Even when failures become apparent, scientists can play the feature-not-a-bug card very frequently to stay on top.


The journal I edit has a policy that the code and data has to be made available to the reviewers. I was surprised at the number of reviewers that dig into the code.


TBH, code (even when all you can do is just looking at it and understanding how it works) is probably the most useful thing to the reviewers themselves.

Imagine the equivalent for reviewing an experimental paper, if you were given a free instant travel to the place where they did the experiment and you could look at their setup and tinker with it and see how it works. I guarantee you a lot of reviewers would go for that.

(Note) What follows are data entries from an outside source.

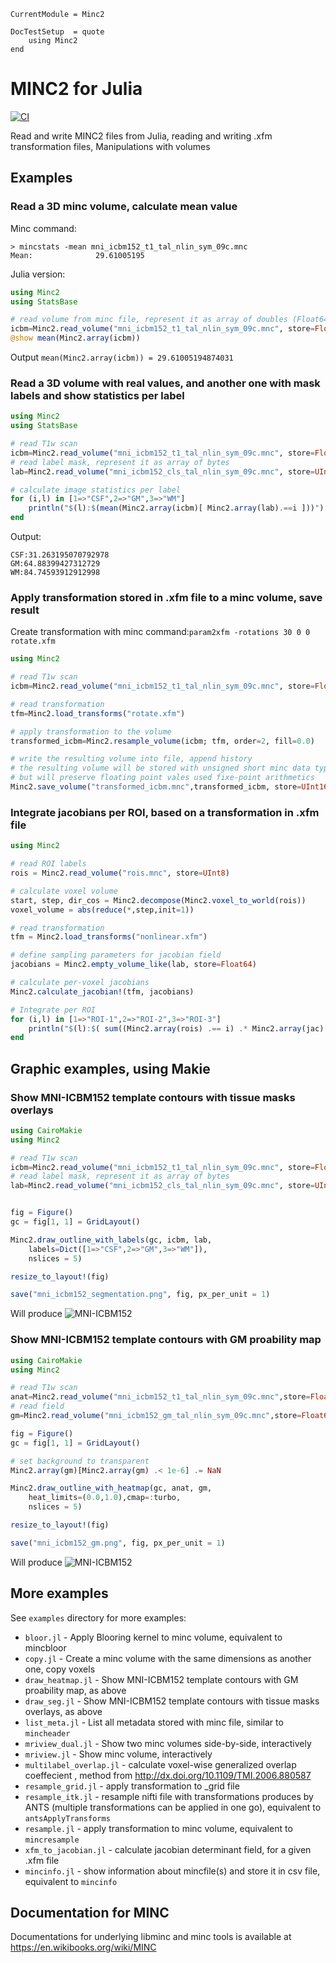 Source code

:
 ```@meta
CurrentModule = Minc2

DocTestSetup  = quote
    using Minc2
end
```

# MINC2 for Julia

[![CI](https://github.com/vfonov/Minc2.jl/actions/workflows/CI.yml/badge.svg?branch=main)](https://github.com/vfonov/Minc2.jl/actions/workflows/CI.yml)

Read and write MINC2 files from Julia, reading and writing .xfm transformation files, 
Manipulations with volumes

## Examples

### Read a 3D minc volume, calculate mean value

Minc command:

```Shell
> mincstats -mean mni_icbm152_t1_tal_nlin_sym_09c.mnc
Mean:              29.61005195
```

Julia version:

```julia
using Minc2
using StatsBase

# read volume from minc file, represent it as array of doubles (Float64 in julia world)
icbm=Minc2.read_volume("mni_icbm152_t1_tal_nlin_sym_09c.mnc", store=Float64)
@show mean(Minc2.array(icbm))
```

Output `mean(Minc2.array(icbm)) = 29.61005194874031`


### Read a 3D volume with real values, and another one with mask labels and show statistics per label

```julia
using Minc2
using StatsBase

# read T1w scan
icbm=Minc2.read_volume("mni_icbm152_t1_tal_nlin_sym_09c.mnc", store=Float64)
# read label mask, represent it as array of bytes 
lab=Minc2.read_volume("mni_icbm152_cls_tal_nlin_sym_09c.mnc", store=UInt8)

# calculate image statistics per label
for (i,l) in [1=>"CSF",2=>"GM",3=>"WM"]
    println("$(l):$(mean(Minc2.array(icbm)[ Minc2.array(lab).==i ]))")
end
```

Output:

```
CSF:31.263195070792978
GM:64.88399427312729
WM:84.74593912912998
```


### Apply transformation stored in .xfm file to a minc volume, save result

Create transformation with minc command:`param2xfm -rotations 30 0 0 rotate.xfm`

```julia
using Minc2

# read T1w scan
icbm=Minc2.read_volume("mni_icbm152_t1_tal_nlin_sym_09c.mnc", store=Float64)

# read transformation
tfm=Minc2.load_transforms("rotate.xfm")

# apply transformation to the volume
transformed_icbm=Minc2.resample_volume(icbm; tfm, order=2, fill=0.0)

# write the resulting volume into file, append history
# the resulting volume will be stored with unsigned short minc data type
# but will preserve floating point vales used fixe-point arithmetics
Minc2.save_volume("transformed_icbm.mnc",transformed_icbm, store=UInt16, history="Julia example")
```


### Integrate jacobians per ROI, based on a transformation in .xfm file

```julia
using Minc2

# read ROI labels
rois = Minc2.read_volume("rois.mnc", store=UInt8)

# calculate voxel volume 
start, step, dir_cos = Minc2.decompose(Minc2.voxel_to_world(rois))
voxel_volume = abs(reduce(*,step,init=1))

# read transformation
tfm = Minc2.load_transforms("nonlinear.xfm")

# define sampling parameters for jacobian field
jacobians = Minc2.empty_volume_like(lab, store=Float64)

# calculate per-voxel jacobians
Minc2.calculate_jacobian!(tfm, jacobians)

# Integrate per ROI
for (i,l) in [1=>"ROI-1",2=>"ROI-2",3=>"ROI-3"]
    println("$(l):$( sum((Minc2.array(rois) .== i) .* Minc2.array(jac) )*voxel_volume)")
end
```


## Graphic examples, using Makie

### Show MNI-ICBM152 template contours with tissue masks overlays

```julia
using CairoMakie
using Minc2

# read T1w scan
icbm=Minc2.read_volume("mni_icbm152_t1_tal_nlin_sym_09c.mnc", store=Float64)
# read label mask, represent it as array of bytes 
lab=Minc2.read_volume("mni_icbm152_cls_tal_nlin_sym_09c.mnc", store=UInt8)


fig = Figure()
gc = fig[1, 1] = GridLayout()

Minc2.draw_outline_with_labels(gc, icbm, lab, 
    labels=Dict([1=>"CSF",2=>"GM",3=>"WM"]),
    nslices = 5)

resize_to_layout!(fig)

save("mni_icbm152_segmentation.png", fig, px_per_unit = 1)
```

Will produce
![MNI-ICBM152](https://github.com/vfonov/Minc2.jl/blob/main/docs/src/assets/mni_icbm152_segmentation.png?raw=true)


### Show MNI-ICBM152 template contours with GM proability map

```julia
using CairoMakie
using Minc2

# read T1w scan
anat=Minc2.read_volume("mni_icbm152_t1_tal_nlin_sym_09c.mnc",store=Float64)
# read field
gm=Minc2.read_volume("mni_icbm152_gm_tal_nlin_sym_09c.mnc",store=Float64)

fig = Figure()
gc = fig[1, 1] = GridLayout()

# set background to transparent
Minc2.array(gm)[Minc2.array(gm) .< 1e-6] .= NaN

Minc2.draw_outline_with_heatmap(gc, anat, gm, 
    heat_limits=(0.0,1.0),cmap=:turbo,
    nslices = 5)

resize_to_layout!(fig)

save("mni_icbm152_gm.png", fig, px_per_unit = 1) 
```

Will produce
![MNI-ICBM152](https://github.com/vfonov/Minc2.jl/blob/main/docs/src/assets/mni_icbm152_gm.png?raw=true)


## More examples

See `examples` directory for more examples:

- `bloor.jl` - Apply Blooring kernel to minc volume, equivalent to mincbloor
- `copy.jl` - Create a minc volume with the same dimensions as another one, copy voxels
- `draw_heatmap.jl` - Show MNI-ICBM152 template contours with GM proability map, as above
- `draw_seg.jl` - Show MNI-ICBM152 template contours with tissue masks overlays, as above
- `list_meta.jl` - List all metadata stored with minc file, similar to `mincheader`
- `mriview_dual.jl` - Show two minc volumes side-by-side, interactively
- `mriview.jl` -  Show minc volume, interactively
- `multilabel_overlap.jl` - calculate voxel-wise generalized overlap coeffecient , method from http://dx.doi.org/10.1109/TMI.2006.880587
- `resample_grid.jl` - apply transformation to _grid file
- `resample_itk.jl` - resample nifti file with transformations produces by ANTS (multiple transformations can be applied in one go), equivalent to `antsApplyTransforms`
- `resample.jl`  - apply transformation to minc volume, equivalent to `mincresample`
- `xfm_to_jacobian.jl` - calculate jacobian determinant field, for a given .xfm file
- `mincinfo.jl` -  show information about mincfile(s) and store it in csv file, equivalent to `mincinfo`


## Documentation for MINC

Documentations for underlying libminc and minc tools is available at https://en.wikibooks.org/wiki/MINC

I've learned that what you say is true. This is particularly the case for papers that use small datasets and not especially complicated empirical analysis.


Surprised that the reviewers do or don't look at the code?


Surprised that the reviewers do look at the code. I had assumed they wouldn't want to put the time in. In hindsight, I think it's often the case that it's faster to look at the code than to read an unclear methodological description.


Speaking as a reviewer, reviews do take an immense amount of time, especially just in trying to figure out what was done and how. Code would actually speed things up a lot.


Yes, but there needs to be a more complete solution to this. For this to happen, somebody should start funding one (relatively) professional developer per research group. Or, at least, there should be a way to fund "methodology/development" researchers/PhD students that have some domain knowledge, but mainly focus on aspects of publishing code, data, stats methodology, maintaining it, and ensuring that others can use it. Unfortunately, in many fields there does not seem to be a niche for that. But clearly this is a very important problem, possibly more important than funding a larger number of research ideas?


In most fields papers / articles are still the one critical metric crucial for career advancement. You will sit on data and code until you are ready to publish, sometimes for years.

Datasets and analytical code must be regarded as a scientific achievement on its on, albeit not as substitute for the "full" substantive analysis in a paper.

A social science PhD in Denmark, for example, must write two to four peer reviewed papers at the moment. The option to substitute one of the articles with a data set?

Things get better though: People nowadays at least understand my citations better, since I cite at least the explicitly included R-packages used in my work.


> The workflow for modern scientific research always seems so amateurish from the perspective of basic software development.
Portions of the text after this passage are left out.